Natalie shares that this was a very dark and lonely chapter for her, being forced to bed rest and not being able to play with her toddler.  She continued to have intense pain, and couldn’t move in her sleep without agony, as the baby was pushing on her pelvis, making the pain worse. Due to her pregnancy, she could not take any medication besides paracetamol, which did nothing for the pain.  She opted to have a natural birth, not knowing that natural birth probably wasn’t a safe option.

She suspected that she might have fractured a vertebra shortly after birth as she was again in immense pain, and had fire-like feelings down her back through spasms.  Four weeks postpartum she had a bone density scan and her orthopedic specialist was shocked at the results.

Says Natalie: “I had the bones of a very old lady. I have osteoporosis in my lower spine and hips, and osteopenia in my femur. I have no family history of osteoporosis. I went to an endocrinologist and had many blood tests done. Everything came back absolutely normal. I was then diagnosed with pregnancy-induced osteoporosis.”

She felt very overwhelmed and was advised to stop breastfeeding her newborn and toddler immediately. Giving up such a special part of motherhood was incredibly difficult, but she was advised she could lose further bone otherwise. She started taking Forteo, a daily injection, which promotes bone growth and struggled to find local people who share her condition.  It’s been painful for her,  as she cannot hold her baby for long without pain, and can’t lift heavy things. The risk of further fractures is great, and her treatments leave her feeling very tired and ill. Still young, she pushes through knowing that she has to improve the condition of her bones.

Osteoporosis associated with pregnancy is a very unusual situation when bones break suddenly or severe pain occurs during or soon after pregnancy in otherwise
apparently healthy women.  It is a rare condition when bones break (fracture) easily, usually in the spine, or occasionally the hip, around the time a woman is giving birth, causing pain and disability. These broken bones heal in the normal way and usually, women recover and return to their previous quality of life.

However, when bones break it can be frightening and confusing for the women affected, and their families. If pregnancy-associated osteoporosis has affected
you, then you may have a number of questions in your mind:

  • Why did my bones lose strength and break?
  • Should I have medical treatment?
  • Can I have more babies?
  • Should I breastfeed?
  • How can I prevent this from happening in another pregnancy?
  • Will I be affected by osteoporosis and fractures when I am older?

Various explanations have been put forward.  It has not been shown in research studies that having low bone density prior to pregnancy will result in faster bone loss or fractures during or after pregnancy.

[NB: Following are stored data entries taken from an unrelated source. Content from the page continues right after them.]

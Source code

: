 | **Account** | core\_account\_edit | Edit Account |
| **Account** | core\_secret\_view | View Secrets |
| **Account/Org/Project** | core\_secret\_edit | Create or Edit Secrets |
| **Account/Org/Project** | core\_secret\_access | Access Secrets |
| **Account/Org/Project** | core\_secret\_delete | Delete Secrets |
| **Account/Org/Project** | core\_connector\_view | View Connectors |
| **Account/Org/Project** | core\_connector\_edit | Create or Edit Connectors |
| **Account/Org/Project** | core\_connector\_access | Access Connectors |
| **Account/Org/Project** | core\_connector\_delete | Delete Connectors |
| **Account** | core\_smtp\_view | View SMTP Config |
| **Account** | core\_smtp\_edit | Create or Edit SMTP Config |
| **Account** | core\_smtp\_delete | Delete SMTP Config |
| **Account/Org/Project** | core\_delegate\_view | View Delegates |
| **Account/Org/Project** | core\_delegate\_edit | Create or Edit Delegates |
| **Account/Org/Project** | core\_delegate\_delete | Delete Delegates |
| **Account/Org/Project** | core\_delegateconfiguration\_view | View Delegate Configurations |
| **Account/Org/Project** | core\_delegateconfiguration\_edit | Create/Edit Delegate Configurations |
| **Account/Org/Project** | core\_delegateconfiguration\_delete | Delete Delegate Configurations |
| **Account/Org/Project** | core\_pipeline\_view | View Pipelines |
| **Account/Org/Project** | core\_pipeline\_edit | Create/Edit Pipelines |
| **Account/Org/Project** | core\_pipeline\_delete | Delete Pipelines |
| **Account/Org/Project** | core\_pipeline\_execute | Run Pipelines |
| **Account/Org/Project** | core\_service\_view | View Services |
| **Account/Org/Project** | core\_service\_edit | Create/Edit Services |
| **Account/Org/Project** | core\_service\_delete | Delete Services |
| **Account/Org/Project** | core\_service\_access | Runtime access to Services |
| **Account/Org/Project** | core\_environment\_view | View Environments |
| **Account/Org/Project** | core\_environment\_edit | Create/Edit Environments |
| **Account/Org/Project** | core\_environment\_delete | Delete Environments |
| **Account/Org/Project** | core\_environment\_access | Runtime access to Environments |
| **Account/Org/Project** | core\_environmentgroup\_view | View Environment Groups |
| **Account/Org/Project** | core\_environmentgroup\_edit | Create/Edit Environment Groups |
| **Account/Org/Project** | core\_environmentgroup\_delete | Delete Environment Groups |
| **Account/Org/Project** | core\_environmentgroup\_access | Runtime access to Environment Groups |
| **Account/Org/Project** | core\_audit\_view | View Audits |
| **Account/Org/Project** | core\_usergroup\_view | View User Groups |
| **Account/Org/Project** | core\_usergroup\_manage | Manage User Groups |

Osteoporotic fractures associated with pregnancy are rare and often go unrecognised. Back pain in pregnancy for other reasons is very common and doctors are reluctant to use x-rays during pregnancy because this will expose the baby to radiation. Therefore, little progress towards diagnosis is usually made until after the baby is born.
If severe pain continues after you have given birth, you may need to persevere to find out what is wrong.

The following investigations may be useful if osteoporosis associated with pregnancy is suspected. Your doctor may decide that one or more tests are appropriate.

• X-rays will show if bones are broken.
• Bone density scanning (DXA) will give some information about bone strength.
• Blood tests may be needed to confirm you do not have an underlying health problem which may have caused osteoporosis.
• A radioisotope scan will show up ‘hot spots’ in the body where there may be fractures.
• MRI (magnetic resonance imaging) does not involve x-rays. It is used to look at soft tissue such as the discs (shock absorbers) between the spinal bones. Sometimes, damage to discs can cause pain. This is not osteoporosis.

These tests help your doctor to understand if fractures are causing your pain and, if so, whether osteoporosis is the reason they have occurred. If osteoporosis is diagnosed, this does not mean the fractures are any more serious or will not heal. For most women, fractures do not keep occurring and they do get better.